Dès le moment où j’ai commencé à m’épanouir un peu plus dans le contexte scolaire, c’est-à-dire à l’école de théâtre, entouré de gens aussi expressifs et éclectiques que moi, j’ai eu envie de refaire de la musique! Je me rappelle un piano qu’il y avait dans l’un des locaux. C’était la première fois depuis sept ans que j’en avais un sous la main! Je me suis pratiqué quelques semaines avant que mes professeurs de théâtre m’entendent jouer et chanter au concours Cégeps en spectacle. Trois mois plus tard, le directeur me mettait à la porte! Il pensait que j’avais le potentiel pour devenir un bon acteur mais les autres professeurs et lui étaient persuadés que la musique était ma voie et que je devais la suivre.

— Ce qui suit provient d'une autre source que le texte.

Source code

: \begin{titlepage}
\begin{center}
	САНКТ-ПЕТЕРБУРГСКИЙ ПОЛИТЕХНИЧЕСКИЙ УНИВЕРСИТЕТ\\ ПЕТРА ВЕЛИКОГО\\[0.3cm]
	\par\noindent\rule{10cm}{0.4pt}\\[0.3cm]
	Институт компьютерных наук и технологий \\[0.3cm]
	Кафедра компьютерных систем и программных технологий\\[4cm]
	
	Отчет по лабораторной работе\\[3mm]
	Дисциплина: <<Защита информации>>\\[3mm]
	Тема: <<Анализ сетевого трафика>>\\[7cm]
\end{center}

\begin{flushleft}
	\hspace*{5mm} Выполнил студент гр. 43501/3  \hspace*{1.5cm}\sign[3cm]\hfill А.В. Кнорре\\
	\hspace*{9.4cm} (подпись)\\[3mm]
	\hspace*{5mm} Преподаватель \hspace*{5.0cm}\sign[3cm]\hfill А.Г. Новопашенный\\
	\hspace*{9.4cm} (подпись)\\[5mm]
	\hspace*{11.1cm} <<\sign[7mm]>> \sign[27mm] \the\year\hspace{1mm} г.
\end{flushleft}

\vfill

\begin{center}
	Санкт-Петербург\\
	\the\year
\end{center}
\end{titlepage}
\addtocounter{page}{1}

Sur le coup, j’étais fâché! J’avais travaillé fort pour pouvoir payer ces études, mais j’ai fini par suivre leurs conseils. Lorsque je suis retourné vivre chez mes parents – chose qui a été difficile – dans la région de l’Outaouais, j’ai remporté le premier prix d’un concours, ce qui m’a valu de participer au Festival International de la chanson de Granby - qui a vu naître Jean Leloup, Isabelle Boulay, et d’autres. Là aussi, j’ai remporté le premier prix! Et puis j’ai rencontré mon manager.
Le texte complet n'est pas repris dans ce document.